All GSD are from 100% german lineage from start, so to say there are 100% DDR-dogs today would be like saying other lines that also have been breed for long outside germany is still 100% german even if they could differ quite much in type and selection for many generations. Also in todays working GSDs from "west" germany there are different types, so the biggest difference between different lines are maybe not they have a specific origin, it´s what type different breeders prefer.


----------



## Ang Cangiano

Erik, it's like Arabian horses, they all originate from the same place, but you have different lines - Polish, Egyptian, Russian, etc. They can be bred for generations in the United States, but if they still go back to Polish lines they are Polish, back to Russian, they are Russian, yet they are all Arabians. It's the same thing with German Shepherds. Of course they all came from Germany - before the split. After the split you had DDR dogs that were bred and registered DDR. Now, if you take those dogs and breed them in the US and they go back 100% to DDR bred and registered dogs they are 100% DDR LINEAGE. Yes, DDR dogs, even during the split, were still German Shepherds, same as American Showline are still German Shepherds today. But, the intent of the breeding was different than in Western Germany. The intent of the breeding for American Show dogs is different than sport dogs today. Same breed though. 

What I'm saying is that lineage wise there are still dogs, today, that can trace back, 100%, to DDR bred and registered dogs. The intent of the breeding is different today though, so the 'DDR type' is no longer what is was. It has become pet dog breeding for the most part using the DDR mystique as a selling point. 

Similar to Dutchies in this country. You can breed generations of Dutchies that go back to KNPV lineage, they are American bred, but of KNPV lineage. They may have no KNPV certified dogs for generations, but you can still claim the lineage. Doesn't make it right, but the lineage of the dogs is what it is, even if the intent of the breeding program brings them in a completely different direction than their original lineage would suggest.

Ang


----------



## Gillian Schuler

Katie Finlay said:


> The lines can be genetically different but that doesn't mean working line breeders aren't breeding for looks.
> 
> I'd rather throw the breed surveys out the window and start breeding dogs that work even if they are east-west, have a little white on them and some floppy ears. But the breeders will never do that because they're still so concerned with the show ratings.


Katie, maybe in America but definitely not here in Europe. The working dogs here are known as ugly by the show judges - why would we go to show them apart from the fact that it is a useless exercise.
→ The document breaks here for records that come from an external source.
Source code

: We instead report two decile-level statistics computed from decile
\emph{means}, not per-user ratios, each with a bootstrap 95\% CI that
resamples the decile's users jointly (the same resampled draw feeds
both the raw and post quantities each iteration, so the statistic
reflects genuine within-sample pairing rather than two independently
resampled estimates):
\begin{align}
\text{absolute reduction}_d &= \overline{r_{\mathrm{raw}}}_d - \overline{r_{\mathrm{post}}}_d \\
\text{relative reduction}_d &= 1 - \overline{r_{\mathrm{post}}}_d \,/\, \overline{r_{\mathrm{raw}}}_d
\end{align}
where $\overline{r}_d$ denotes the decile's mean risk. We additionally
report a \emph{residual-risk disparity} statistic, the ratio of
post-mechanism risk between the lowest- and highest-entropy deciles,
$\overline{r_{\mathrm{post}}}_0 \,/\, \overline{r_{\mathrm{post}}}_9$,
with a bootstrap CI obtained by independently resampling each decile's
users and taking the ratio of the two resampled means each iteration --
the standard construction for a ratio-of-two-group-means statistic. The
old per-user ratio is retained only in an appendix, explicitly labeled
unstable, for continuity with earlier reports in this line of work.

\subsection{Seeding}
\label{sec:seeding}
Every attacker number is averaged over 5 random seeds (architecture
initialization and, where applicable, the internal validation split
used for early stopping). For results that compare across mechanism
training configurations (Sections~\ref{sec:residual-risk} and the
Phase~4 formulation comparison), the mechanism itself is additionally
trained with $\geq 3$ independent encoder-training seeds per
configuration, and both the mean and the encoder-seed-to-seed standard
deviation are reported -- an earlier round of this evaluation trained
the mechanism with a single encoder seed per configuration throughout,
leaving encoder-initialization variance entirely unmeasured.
One of the few Working Dog GSD handlers showed her dog and its offspring (I think) and that was 2 years ago and the name has escaped me for the moment. Sue de Cicero would know. She had quite some success at Worlds.

Sue, can you oblige?


----------



## Louise Jollyman

I agree with Katie re the US. I am sick of seeing working line breeders talk about heads and dark sable. When I go to a breeder's website, if the first line is XXXX is a large, great pigment, big bone, gorgeous....... I close it instantly!


----------



## Gillian Schuler

I can tell you that in Switzerland and Germany we never look to showing the working dogs.


----------



## Alice Bezemer

Gillian Schuler said:


> Katie, maybe in America but definitely not here in Europe. The working dogs here are known as ugly by the show judges - why would we go to show them apart from the fact that it is a useless exercise.
> 
> One of the few Working Dog GSD handlers showed her dog and its offspring (I think) and that was 2 years ago and the name has escaped me for the moment. Sue de Cicero would know. She had quite some success at Worlds.
> 
> Sue, can you oblige?


Beauty doesn't guarantee results..

Besides, beauty is in the eye of the beholder.... The better the dog works the more beautiful he gets!


----------



## Edward Weiss

Jim Engel said:


> My view is that no matter how strong and good a group of
> dogs is in a breeding pool, and no matter how rigorous the
> community is in not bringing in outside lines, if the testing
> of each generation is not at the original level then the dogs
> quickly degenerate.
> 
> So having "pure" DDR dogs which have not been tested and
> selected in each generation can not be expected to retain
> the original desirable attributes and qualities.
> 
> You see this in the other breeds, people selling "working lines"
> that have not actually been certified in several generations.
> 
> In the early 1990s some very impressive Giant Schnauzers
> came over out of eastern military breeding or police lines,
> but the supply quickly dried up.
> 
> All sorts of crap was cleaned out of German kennels for
> gullible Americans.
> 
> You test for it or you lose it, it is as simple as that.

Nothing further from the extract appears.